Ukrainian President Volodymyr Zelensky said on Friday thousands of foreign troops could be deployed to his country under post-war security guarantees, but Russian leader Vladimir Putin said Moscow would regard them as legitimate targets to attack.
Their comments underlined the gulf between Kyiv and Moscow as Western pessimism mounts over prospects for ending Russia’s war in Ukraine quickly, with US President Donald Trump expressing growing frustration with Moscow by saying Russia appeared “lost” to “deepest, darkest China.” French President Emmanuel Macron said on Thursday that 26 countries had pledged to provide post-war security guarantees to Ukraine, including an international force on land and sea and in the air.
Macron initially said those countries would deploy to Ukraine, but later said some of them would provide guarantees while remaining outside Ukraine, for example by helping to train and equip Kyiv’s forces.
“It is important that we are discussing all this (security guarantees) ... it will definitely be in the thousands (of troops), not just a few,” Zelensky said after meeting Antonio Costa, a senior European Union official, in western Ukraine.
Russia has long said one of its reasons for going to war in Ukraine was to prevent NATO from admitting Kyiv as a member and placing its forces in Ukraine.
“Therefore, if some troops appear there, especially now, during military operations, we proceed from the fact that these will be legitimate targets for destruction,” Putin told an economic forum in Russia’s far eastern city of Vladivostok.
“And if decisions are reached that lead to peace, to long-term peace, then I simply do not see any sense in their presence on the territory of Ukraine, full stop,” the Russian president added.
Trump’s efforts to end the conflict in Ukraine have included holding talks with Putin, but he has been frustrated at his inability to resolve the bloodiest conflict in Europe since World War Two.
He said this week he was “very disappointed” in Putin, and made clear on Friday that he was also upset by moves by Russia and India to improve ties with China as Beijing pushes a new world order.
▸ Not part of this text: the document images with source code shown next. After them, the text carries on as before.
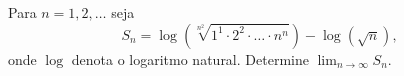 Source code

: Para \(n = 1, 2, \ldots\) seja
\[
S_n = \log\!\left(\sqrt[n^2]{1^1 \cdot 2^2 \cdot \ldots \cdot n^n}\right) - \log(\sqrt{n}),
\]
onde \(\log\) denota o logaritmo natural. Determine \(\displaystyle\lim_{n \to \infty} S_n\).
Putin and Indian Prime Minister Narendra Modi both met Chinese President Xi Jinping this week.
“Looks like we’ve lost India and Russia to deepest, darkest, China. May they have a long and prosperous future together!” Trump wrote in a social media post accompanying a photo of the three leaders together at Xi’s summit in China.
Trump said on Thursday he would speak to Putin again in the near future. Kremlin spokesman Dmitry Peskov said in an interview published on Friday that he had no doubt that a meeting could be organised very quickly.
As Western pessimism mounts over peace prospects for Ukraine, the United States and Europe are discussing imposing more sanctions on Russia over the war.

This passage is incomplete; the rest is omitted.